Authors: Richard Nisa*, Fairleigh Dickinson University
Topics: Political Geography, Historical Geography
Keywords: Vietnam War, Transpacific Studies, Carceral Geography
Session Type: Paper
Start / End Time: 1:20 PM / 3:00 PM
Room: Grand Ballroom B, Astor, 2nd Floor
Presentation File: No File Uploaded
In this paper, I explore the transnational circuits of labor, materials requisitioning and supply, and architectural design and engineering that facilitated the production of prisoner of war camps in the Vietnam War. The Vietnam War saw two distinct detention systems, each with its own history and internal practices.

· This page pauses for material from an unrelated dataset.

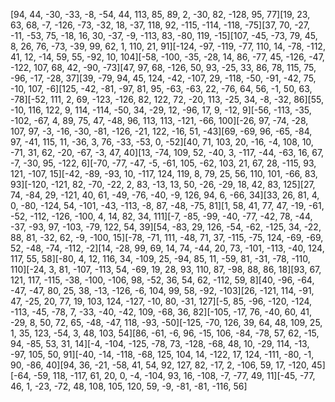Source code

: [94, 44, -30, -33, -8, -54, 44, 113, 85, 89, 2, -30, 82, -128, 95, 77][19, 23, 63, 68, -7, -126, -73, -32, 18, -37, 118, 92, -115, -114, -118, -75][37, 70, -27, -11, -53, 75, -18, 16, 30, -37, -9, -113, 83, -80, 119, -15][107, -45, -73, 79, 45, 8, 26, 76, -73, -39, 99, 62, 1, 110, 21, 91][-124, -97, -119, -77, 110, 14, -78, -112, 41, 12, -14, 59, 55, -92, 10, 104][-58, -100, -35, -28, 14, 86, -77, 45, -126, -47, -122, 107, 68, 42, -90, -73][47, 97, 68, -126, 50, 93, -25, 33, 86, 78, 115, 75, -96, -17, -28, 37][39, -79, 94, 45, 124, -42, -107, 29, -118, -50, -91, -42, 75, -10, 107, -6][125, -42, -81, -97, 81, 95, -63, -63, 22, -76, 64, 56, -1, 50, 63, -78][-52, 111, 2, 69, -123, -126, 82, 122, 72, -20, 113, -25, 34, -8, -32, 86][55, -10, 116, 122, 9, 114, -114, -50, 34, -29, 12, -96, 17, 9, -12, 9][-56, -113, -35, -102, -67, 4, 89, 75, 47, -48, 96, 113, 113, -121, -66, 100][-26, 97, -74, -28, 107, 97, -3, -16, -30, -81, -126, -21, 122, -16, 51, -43][69, -69, 96, -65, -84, 97, -41, 115, 11, -36, 3, 76, -33, -53, 0, -52][40, 71, 103, 20, -16, -4, 108, 10, -71, 31, 62, -20, -67, -3, 47, 40][13, -74, 109, 52, -40, 3, -117, -44, -63, 16, 67, -7, -30, 95, -122, 6][-70, -77, -47, -5, -61, 105, -62, 103, 21, 67, 28, -115, 93, 121, -107, 15][-42, -89, -93, 10, -117, 124, 119, 8, 79, 25, 56, 110, 101, -66, 83, 93][-120, -121, 82, -70, -22, 2, 83, -13, 13, 50, -26, -29, 18, 42, 83, 125][27, 74, -84, 29, -121, 40, 61, -49, -76, -40, -9, 126, 94, 6, -66, 34][33, 26, 81, 4, 0, -80, -124, 54, -101, -43, -113, -8, 87, -48, -75, 81][1, 58, 41, 77, 47, -19, -61, -52, -112, -126, -100, 4, 14, 82, 34, 111][-7, -85, -99, -40, -77, -42, 78, -44, -37, -93, 97, -103, -79, 122, 54, 39][54, -83, 29, 126, -54, -62, -125, 34, -22, 88, 81, -32, 62, -9, -100, 15][-78, -71, 111, -48, 71, 37, -115, -75, 124, -69, -69, 52, -48, -74, -112, -2][14, -28, 99, 69, 14, 74, -44, 20, 73, -101, -113, -40, 124, 117, 55, 58][-80, 4, 12, 116, 34, -109, 25, -94, 85, 11, -59, 81, -31, -78, -110, 110][-24, 3, 81, -107, -113, 54, -69, 19, 28, 93, 110, 87, -98, 88, 86, 18][93, 67, 121, 117, -115, -38, -100, -106, 98, -52, 36, 54, 62, -112, 59, 8][40, -96, -64, -47, -47, 80, 25, 38, -13, -126, -6, 104, 99, 58, -92, -103][26, -121, 114, -91, 47, -25, 20, 77, 19, 103, 124, -127, -10, 80, -31, 127][-5, 85, -96, -120, -124, -113, -45, -78, 7, -33, -40, -42, 109, -68, 36, 82][-105, -17, 76, -40, 60, 41, -29, 8, 50, 72, 65, -48, -47, 118, -93, -50][-125, -70, 126, 39, 64, 48, 109, 25, 1, 35, 123, -54, 3, 48, 103, 54][86, -61, -6, 96, -15, 106, -84, -78, 57, 62, -15, 94, -85, 53, 31, 14][-4, -104, -125, -78, 73, -128, -68, 48, 10, -29, 114, -13, -97, 105, 50, 91][-40, -14, -118, -68, 125, 104, 14, -122, 17, 124, -111, -80, -1, 90, -86, 40][94, 36, -21, -58, 41, 54, 92, 127, 82, -17, 2, -106, 59, 17, -120, 45][-64, -59, 118, -117, 61, 20, 0, -4, -104, 93, 16, -108, -7, -77, 49, 11][-45, -77, 46, 1, -23, -72, 48, 108, 105, 120, 59, -9, -81, -81, -116, 56]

First was the provincial and national prison system already in place when US military advisors arrived, run by the South Vietnamese police apparatus built on the skeletons of the French colonial system. This civilian infrastructure included both prisons (for convicted criminals) and jails (for those either serving sentences of less than a year or waiting for sentencing). These spaces came together at the nexus of French colonial rule and US Cold War empire. As such, they represent the coming together of a suite of transnational spaces consisting of encounters between private military contractors, Vietnamese logistics labor and proxy police forces. In this exploratory paper, I describe this dynamic set of spaces and the performance of the spaces between things themselves—technological objects, police apparatuses, civilian and military populations—in a spatial and historical context.